**Task brief**. From the first line of the listing to the last, set down everything exactly, but skip the images.

**Records shown**.
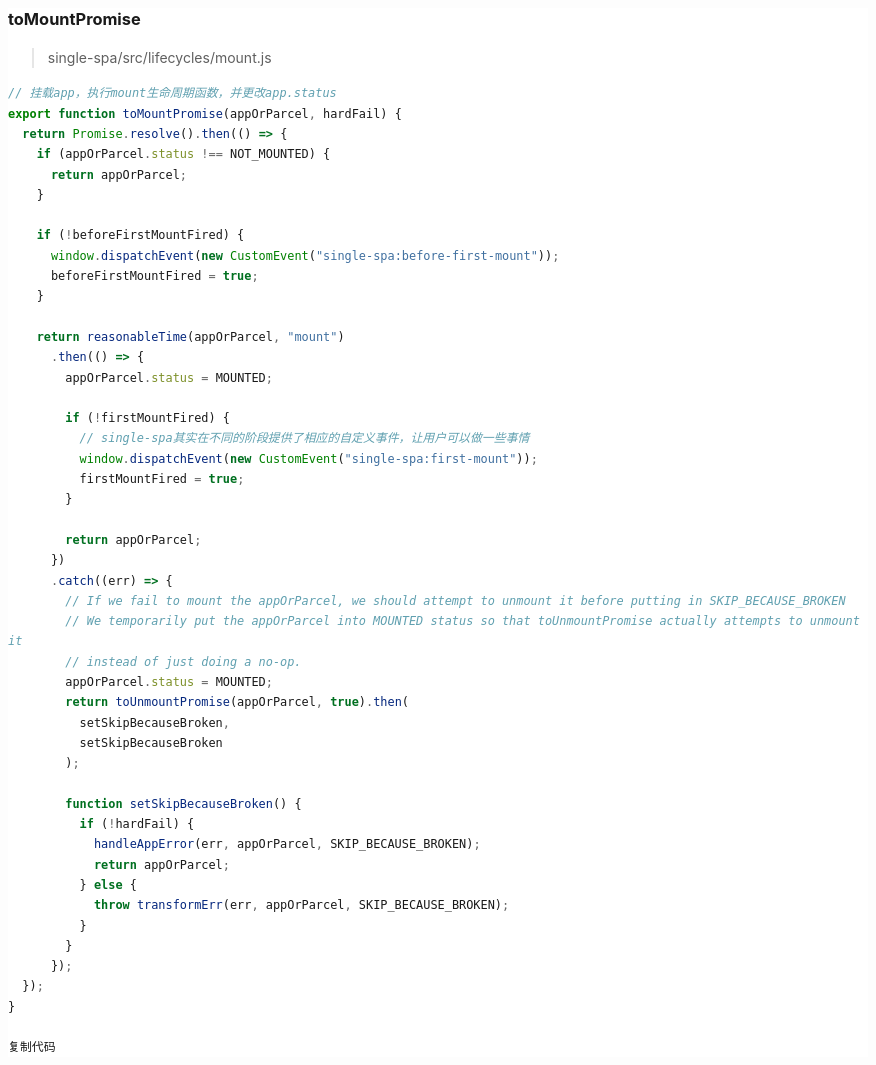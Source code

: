 ### toMountPromise

> single-spa/src/lifecycles/mount.js

```javascript
// 挂载app，执行mount生命周期函数，并更改app.status
export function toMountPromise(appOrParcel, hardFail) {
  return Promise.resolve().then(() => {
    if (appOrParcel.status !== NOT_MOUNTED) {
      return appOrParcel;
    }

    if (!beforeFirstMountFired) {
      window.dispatchEvent(new CustomEvent("single-spa:before-first-mount"));
      beforeFirstMountFired = true;
    }

    return reasonableTime(appOrParcel, "mount")
      .then(() => {
        appOrParcel.status = MOUNTED;

        if (!firstMountFired) {
          // single-spa其实在不同的阶段提供了相应的自定义事件，让用户可以做一些事情
          window.dispatchEvent(new CustomEvent("single-spa:first-mount"));
          firstMountFired = true;
        }

        return appOrParcel;
      })
      .catch((err) => {
        // If we fail to mount the appOrParcel, we should attempt to unmount it before putting in SKIP_BECAUSE_BROKEN
        // We temporarily put the appOrParcel into MOUNTED status so that toUnmountPromise actually attempts to unmount it
        // instead of just doing a no-op.
        appOrParcel.status = MOUNTED;
        return toUnmountPromise(appOrParcel, true).then(
          setSkipBecauseBroken,
          setSkipBecauseBroken
        );

        function setSkipBecauseBroken() {
          if (!hardFail) {
            handleAppError(err, appOrParcel, SKIP_BECAUSE_BROKEN);
            return appOrParcel;
          } else {
            throw transformErr(err, appOrParcel, SKIP_BECAUSE_BROKEN);
          }
        }
      });
  });
}

复制代码
```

**Solution**.
Source code

: ### toMountPromise

> single-spa/src/lifecycles/mount.js

```javascript
// 挂载app，执行mount生命周期函数，并更改app.status
export function toMountPromise(appOrParcel, hardFail) {
  return Promise.resolve().then(() => {
    if (appOrParcel.status !== NOT_MOUNTED) {
      return appOrParcel;
    }

    if (!beforeFirstMountFired) {
      window.dispatchEvent(new CustomEvent("single-spa:before-first-mount"));
      beforeFirstMountFired = true;
    }

    return reasonableTime(appOrParcel, "mount")
      .then(() => {
        appOrParcel.status = MOUNTED;

        if (!firstMountFired) {
          // single-spa其实在不同的阶段提供了相应的自定义事件，让用户可以做一些事情
          window.dispatchEvent(new CustomEvent("single-spa:first-mount"));
          firstMountFired = true;
        }

        return appOrParcel;
      })
      .catch((err) => {
        // If we fail to mount the appOrParcel, we should attempt to unmount it before putting in SKIP_BECAUSE_BROKEN
        // We temporarily put the appOrParcel into MOUNTED status so that toUnmountPromise actually attempts to unmount it
        // instead of just doing a no-op.
        appOrParcel.status = MOUNTED;
        return toUnmountPromise(appOrParcel, true).then(
          setSkipBecauseBroken,
          setSkipBecauseBroken
        );

        function setSkipBecauseBroken() {
          if (!hardFail) {
            handleAppError(err, appOrParcel, SKIP_BECAUSE_BROKEN);
            return appOrParcel;
          } else {
            throw transformErr(err, appOrParcel, SKIP_BECAUSE_BROKEN);
          }
        }
      });
  });
}

复制代码
```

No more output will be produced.